**To do:**
Please give, word for word, the line containing "to work sites." and every line that comes after it in the data below.
(Stored data Opens)
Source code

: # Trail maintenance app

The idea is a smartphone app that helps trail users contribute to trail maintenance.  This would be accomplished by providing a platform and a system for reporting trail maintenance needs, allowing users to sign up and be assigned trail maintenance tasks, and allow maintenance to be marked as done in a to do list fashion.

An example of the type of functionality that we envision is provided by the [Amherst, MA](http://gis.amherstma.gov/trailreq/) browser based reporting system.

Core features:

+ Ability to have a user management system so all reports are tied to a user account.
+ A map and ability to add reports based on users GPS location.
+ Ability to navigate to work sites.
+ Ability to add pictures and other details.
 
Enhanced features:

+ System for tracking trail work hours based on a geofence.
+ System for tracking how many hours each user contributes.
(Stored data Closes)
**Solution to this problem:**
+ Ability to navigate to work sites.
+ Ability to add pictures and other details.
 
Enhanced features:

+ System for tracking trail work hours based on a geofence.
+ System for tracking how many hours each user contributes.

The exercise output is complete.